_Stored data_.

*** Block opens ***

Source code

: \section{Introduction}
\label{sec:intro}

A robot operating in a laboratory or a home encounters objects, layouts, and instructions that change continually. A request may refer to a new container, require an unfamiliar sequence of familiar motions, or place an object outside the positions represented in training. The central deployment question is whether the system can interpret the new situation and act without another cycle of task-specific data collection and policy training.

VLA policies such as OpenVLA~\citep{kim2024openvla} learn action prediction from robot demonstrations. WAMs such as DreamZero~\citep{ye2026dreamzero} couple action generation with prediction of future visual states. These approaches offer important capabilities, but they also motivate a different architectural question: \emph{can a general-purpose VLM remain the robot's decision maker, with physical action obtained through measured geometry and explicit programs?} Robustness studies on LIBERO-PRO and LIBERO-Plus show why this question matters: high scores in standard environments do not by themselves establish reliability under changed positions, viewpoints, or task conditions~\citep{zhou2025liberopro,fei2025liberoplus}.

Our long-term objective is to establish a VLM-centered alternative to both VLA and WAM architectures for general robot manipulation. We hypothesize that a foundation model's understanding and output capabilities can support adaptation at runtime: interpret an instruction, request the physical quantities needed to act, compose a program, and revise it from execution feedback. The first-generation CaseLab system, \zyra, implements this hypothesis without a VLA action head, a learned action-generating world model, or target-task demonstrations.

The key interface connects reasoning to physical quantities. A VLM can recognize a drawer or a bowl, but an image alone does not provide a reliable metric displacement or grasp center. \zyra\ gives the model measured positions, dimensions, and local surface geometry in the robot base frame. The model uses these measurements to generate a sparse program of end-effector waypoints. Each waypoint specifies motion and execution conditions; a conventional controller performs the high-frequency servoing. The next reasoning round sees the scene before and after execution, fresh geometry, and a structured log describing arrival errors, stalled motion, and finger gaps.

*** Block closes ***

_Aim of the task_.
Restate, word for word and without additions, every line from the top of the listing above through the line that contains "A robot operating".

_Solution to this problem_.
Source code

: \section{Introduction}
\label{sec:intro}

A robot operating in a laboratory or a home encounters objects, layouts, and instructions that change continually. A request may refer to a new container, require an unfamiliar sequence of familiar motions, or place an object outside the positions represented in training. The central deployment question is whether the system can interpret the new situation and act without another cycle of task-specific data collection and policy training.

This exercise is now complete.